Dressed in shrouds at Kilkenny City’s Medieval Mile Museum, Laurie Moylan, Isabel Hayden and Marie Cashin represent the females of the '3 lives, 3 deaths, one life unlived' exhibition on display

When 22 skeletal remains were discovered three summers ago during excavations at the entrance to Kilkenny’s Medieval Mile Museum, it resonated with the public who came to watch archaeologists painstakingly uncover the findings.

Now, following a €90,000 investment by Fáilte Ireland, the remains of three females, concealed for centuries, will be central to a fascinating permanent exhibition that will be officially opened today (Thursday).

The exhibition entitled ‘3 lives, 3 deaths, One Life Unlived’ reveals the secrets of the incredibly tough lives women in medieval Kilkenny endured. The remains of three female parishioners who lived between 1320 and 1640 include a woman in her forties, aged beyond her years; a teenage girl whose short life of toil was written on her bones; and an adolescent who suffered malnutrition. The story of a deceased infant, discovered alongside the female remains, will be told via touch screen.

This exhibition will tell the story of their lives in a captivating way that will provide fascinating insights into how people lived in medieval Kilkenny. The exhibition will be opened by Minister of State John Paul Phelan, who will be joined by Fáilte Ireland’s Jenny De Saulles and the Irish animator, director and producer Nora Twomey of Cartoon Saloon, best known for directing the Oscar-nominated The Breadwinner.

With funding also invested by the National Museum of Ireland, ‘3 lives, 3 deaths, One Life Unlived’ is the result of painstaking work by the museum team, including archaeologist Colin O’ Drisceoil and osteoarchaeologist Linda Lynch to reveal the stories behind the remains. Nine separate pieces of the adolescent skull were pieced together and digitally scanned at Liverpool John Moore’s University to reconstruct her facial features and create a digital portrait of what the 12 year old looked like.

“We have to give the remains dignity and respect. We will never know their names but we can tease out individual stories,” said osteoarchaeologist Lynda Lynch.

The exhibition is one of 19 new technology-driven visitor experiences to open over the coming year across Ireland’s Ancient East as part of Fáilte Ireland’s €2.3million Storytelling Interpretation Grants Scheme. 

“When overseas visitors come to Ireland, they not only want to visit these great attractions – they want to hear first-hand the stories about Ireland at that time and the people who lived and worked in the area,” says Head of Ireland’s Ancient East at Fáilte Ireland Jenny De Saulle.

“The new 3 lives, 3 deaths, one life unlived exhibition offers just that – it brings to life Kilkenny’s past in a way that is compelling and emotive.”

Tandem Design, appointees for such notable exhibitions as Titanic Belfast and the 1916 centenary exhibition at the National Museum of Ireland, designed and installed the ‘3 lives’ exhibition. Inspired by concepts of the catacomb and crypt, the outer structure of the exhibit mirrors the construction of the museum’s north aisle, in which it is located.
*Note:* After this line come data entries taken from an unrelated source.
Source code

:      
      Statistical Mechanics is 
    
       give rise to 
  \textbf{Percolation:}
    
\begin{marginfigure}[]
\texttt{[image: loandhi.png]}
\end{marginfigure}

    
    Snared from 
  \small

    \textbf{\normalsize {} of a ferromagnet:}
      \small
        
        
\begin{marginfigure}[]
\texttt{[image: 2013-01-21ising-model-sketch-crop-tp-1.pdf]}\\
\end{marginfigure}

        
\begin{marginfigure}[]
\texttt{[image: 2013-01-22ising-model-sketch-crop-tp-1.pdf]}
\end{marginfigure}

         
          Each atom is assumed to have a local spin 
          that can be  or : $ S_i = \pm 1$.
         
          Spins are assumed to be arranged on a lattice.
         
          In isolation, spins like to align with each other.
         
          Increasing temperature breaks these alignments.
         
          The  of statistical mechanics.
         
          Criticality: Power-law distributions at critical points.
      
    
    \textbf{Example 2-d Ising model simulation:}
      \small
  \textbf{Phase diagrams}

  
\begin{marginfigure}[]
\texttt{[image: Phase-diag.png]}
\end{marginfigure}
“The exhibition presents opportunities for discovery-led, multi-sensory and interactive learning. Within, the remains are respectfully displayed and accompanied by minimal but meaningful interpretation. The visitor will feel a sense of exploration facilitated by the design while having the option to choose if they wish to enter the internal space”, says Grace Fegan, Medieval Mile Museum curator.

“Until the mid-1600s, only the very wealthy were buried in coffins. Poorer parishioners’ bodies were put directly into the soil, dressed in a shroud. It is ironic that these three parishioners will now be interred alongside the grandiose burial chambers and ornamental tombs of St Mary’s. I think it’s a nice ending to what, for them, must have been a very hard life.”